タイトル画像

感情による治療

2009.07.03(23:45) 310

某新聞の社会面の片隅に一行のみの記事があります。
それは「何の数字」と題して、毎日ある数字を持ち出して、その数に関わるトピックスを紹介している記事なのですが、僕の新聞を読む順番として、いつの頃から、真っ先にこの記事から目を通してしまいます。

ちなみに今日の数字は
25.4%
これは
20代女性がストレス解消法に「泣く」と答えた割合。上位には「寝る」「甘いものを食べる」のほか、「笑う」も。笑顔も涙も理由はさまざま。(複数回答。
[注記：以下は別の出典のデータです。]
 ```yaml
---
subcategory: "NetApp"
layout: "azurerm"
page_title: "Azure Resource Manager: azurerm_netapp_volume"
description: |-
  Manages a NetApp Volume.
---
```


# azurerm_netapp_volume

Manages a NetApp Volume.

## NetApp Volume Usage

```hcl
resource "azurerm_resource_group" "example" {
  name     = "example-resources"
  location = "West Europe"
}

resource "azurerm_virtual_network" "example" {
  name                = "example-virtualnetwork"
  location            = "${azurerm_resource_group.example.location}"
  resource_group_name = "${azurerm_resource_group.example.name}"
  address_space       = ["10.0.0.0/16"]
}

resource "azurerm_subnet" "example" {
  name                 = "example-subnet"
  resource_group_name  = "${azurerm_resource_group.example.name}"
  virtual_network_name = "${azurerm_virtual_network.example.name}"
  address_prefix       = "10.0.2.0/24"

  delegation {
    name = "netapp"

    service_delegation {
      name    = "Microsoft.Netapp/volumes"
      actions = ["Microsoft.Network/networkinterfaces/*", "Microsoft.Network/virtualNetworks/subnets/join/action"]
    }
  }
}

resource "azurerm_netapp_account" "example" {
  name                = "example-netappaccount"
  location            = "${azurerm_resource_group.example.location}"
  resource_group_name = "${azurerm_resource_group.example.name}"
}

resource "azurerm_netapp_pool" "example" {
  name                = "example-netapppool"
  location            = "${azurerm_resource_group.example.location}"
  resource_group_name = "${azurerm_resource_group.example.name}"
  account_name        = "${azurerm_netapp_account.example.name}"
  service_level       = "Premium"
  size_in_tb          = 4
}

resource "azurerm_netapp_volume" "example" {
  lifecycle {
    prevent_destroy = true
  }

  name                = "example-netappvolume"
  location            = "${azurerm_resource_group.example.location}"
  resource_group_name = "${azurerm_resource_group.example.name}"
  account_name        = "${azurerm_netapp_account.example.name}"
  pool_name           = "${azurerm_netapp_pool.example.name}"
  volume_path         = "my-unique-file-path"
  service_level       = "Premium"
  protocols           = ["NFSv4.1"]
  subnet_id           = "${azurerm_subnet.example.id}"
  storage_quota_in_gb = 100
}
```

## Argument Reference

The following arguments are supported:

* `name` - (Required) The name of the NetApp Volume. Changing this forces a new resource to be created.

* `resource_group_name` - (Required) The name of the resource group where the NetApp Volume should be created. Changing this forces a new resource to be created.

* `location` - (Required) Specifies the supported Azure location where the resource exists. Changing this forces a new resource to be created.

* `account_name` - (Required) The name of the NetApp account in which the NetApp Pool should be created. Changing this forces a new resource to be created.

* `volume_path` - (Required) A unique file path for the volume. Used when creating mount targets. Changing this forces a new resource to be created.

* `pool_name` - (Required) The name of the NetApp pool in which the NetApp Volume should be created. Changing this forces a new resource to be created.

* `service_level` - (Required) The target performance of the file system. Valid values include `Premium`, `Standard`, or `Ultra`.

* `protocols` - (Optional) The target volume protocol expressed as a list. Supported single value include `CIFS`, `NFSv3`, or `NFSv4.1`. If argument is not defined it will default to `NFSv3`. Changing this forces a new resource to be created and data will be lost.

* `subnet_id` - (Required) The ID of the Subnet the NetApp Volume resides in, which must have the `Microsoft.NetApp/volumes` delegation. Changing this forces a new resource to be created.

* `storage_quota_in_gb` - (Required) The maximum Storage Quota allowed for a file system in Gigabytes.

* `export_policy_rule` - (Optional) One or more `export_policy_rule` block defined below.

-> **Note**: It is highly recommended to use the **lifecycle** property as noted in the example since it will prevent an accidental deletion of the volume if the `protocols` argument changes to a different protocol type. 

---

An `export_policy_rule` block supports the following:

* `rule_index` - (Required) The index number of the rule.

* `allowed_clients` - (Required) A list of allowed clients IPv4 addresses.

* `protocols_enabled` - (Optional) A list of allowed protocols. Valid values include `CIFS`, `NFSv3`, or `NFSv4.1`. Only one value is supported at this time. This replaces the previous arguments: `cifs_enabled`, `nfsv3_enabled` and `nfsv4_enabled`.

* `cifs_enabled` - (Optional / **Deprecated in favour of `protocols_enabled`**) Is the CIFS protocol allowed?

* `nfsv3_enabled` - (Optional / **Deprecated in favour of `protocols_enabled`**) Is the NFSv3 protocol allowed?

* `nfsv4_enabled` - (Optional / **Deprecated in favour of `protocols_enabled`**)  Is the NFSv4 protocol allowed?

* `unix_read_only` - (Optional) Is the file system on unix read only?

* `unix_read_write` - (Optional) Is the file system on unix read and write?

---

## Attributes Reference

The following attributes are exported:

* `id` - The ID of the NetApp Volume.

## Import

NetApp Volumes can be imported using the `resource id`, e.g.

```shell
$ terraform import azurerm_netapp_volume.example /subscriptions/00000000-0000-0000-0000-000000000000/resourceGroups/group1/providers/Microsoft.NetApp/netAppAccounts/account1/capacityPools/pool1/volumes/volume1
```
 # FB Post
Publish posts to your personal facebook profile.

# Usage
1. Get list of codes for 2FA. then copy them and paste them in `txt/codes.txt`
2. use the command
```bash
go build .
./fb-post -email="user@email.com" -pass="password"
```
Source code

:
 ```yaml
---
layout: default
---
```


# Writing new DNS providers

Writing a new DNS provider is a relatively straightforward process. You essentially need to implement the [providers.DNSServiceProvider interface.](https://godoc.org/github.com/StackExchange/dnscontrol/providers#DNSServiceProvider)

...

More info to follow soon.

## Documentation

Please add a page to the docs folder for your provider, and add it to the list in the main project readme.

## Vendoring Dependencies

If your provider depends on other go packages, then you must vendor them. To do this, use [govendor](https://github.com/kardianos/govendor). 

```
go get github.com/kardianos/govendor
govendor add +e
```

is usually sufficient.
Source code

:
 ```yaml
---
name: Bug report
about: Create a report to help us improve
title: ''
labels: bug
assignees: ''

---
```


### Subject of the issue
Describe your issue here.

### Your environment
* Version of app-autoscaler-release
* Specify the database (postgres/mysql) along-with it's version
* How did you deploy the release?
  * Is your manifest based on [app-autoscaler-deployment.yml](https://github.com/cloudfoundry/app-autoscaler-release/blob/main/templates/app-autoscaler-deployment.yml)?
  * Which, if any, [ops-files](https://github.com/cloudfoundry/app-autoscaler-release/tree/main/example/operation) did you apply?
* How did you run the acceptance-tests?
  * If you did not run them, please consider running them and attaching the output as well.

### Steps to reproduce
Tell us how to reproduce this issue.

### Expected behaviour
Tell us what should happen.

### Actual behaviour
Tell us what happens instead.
武田薬品工業調べ)

といったものでした。

人間、健康的な身体を維持しようと思えば、「ストレスを溜めない」、「様々なストレスを上手に発散する」と言った事は誠に大切であります。
昔から「病は気から」というように、精神的な抑鬱感や負の感情といったものを抱え続ける事は、病気の状態にすでに片足を突っ込んでいるようなものとして考えられていました。
そんなストレスの解消法は、人それぞれだとは思いますが、記事にもあるように20代の女性のストレス解消法の一つに「泣く」と答えた割合が高かったのは意外な気がします。

しかし、これも東洋医学的に考えていけば非常に的確な対処法と言えるかも知れません。
例えば、人間の感情は五臓六腑(肝・心・脾・肺・腎・胆・小腸・胃・大腸・膀胱・三焦)の内、五蔵(肝ー怒、心ー喜、脾ー思、肺ー憂悲、腎ー恐驚)に宿ると考えています。
こうしたそれぞれの五蔵に対応した感情に偏りが生じた場合、その感情を宿す蔵に歪みが生じてしまいます。
そこで、治療を行う場合は、身体に異変を生じた辺りにどういった心理状態がそこに働いていたかを聞く事がとても大切になってきます。

ちなみにこの五蔵には相剋関係と言って、片方が別の片方を抑制する、制御すると言う間柄があります。
例えば、肝は脾が増長しないように抑制をかけようとしますし、同じようにして肝は肺によって制御されるような関係にあります。
このような関係を頭に入れた上で、ストレスにより怒りやイライラの感情というのが積もり積もった時、これは肝という部分に多大な負荷がかかります。
そこで、その高ぶりすぎた肝を上手く制御するためには、肺の力で少し押さえつける必要があります。
この時に肺というのは、憂いや悲しみの感情を宿す蔵でありますから、「泣く」という行為が自然と、「怒り」の感情をなだめるように作用するわけです。
こういった東洋医学的な背景を知らない方のほうが多いかと思いますが、皆さんは自ずからこうした蔵の相剋関係を利用してストレスの軽減を図っているのですね。

さて、古代の中国にはこうした仕組みを治療に利用したが為に、とても不幸な結果を自らに招いてしまった医者がいます。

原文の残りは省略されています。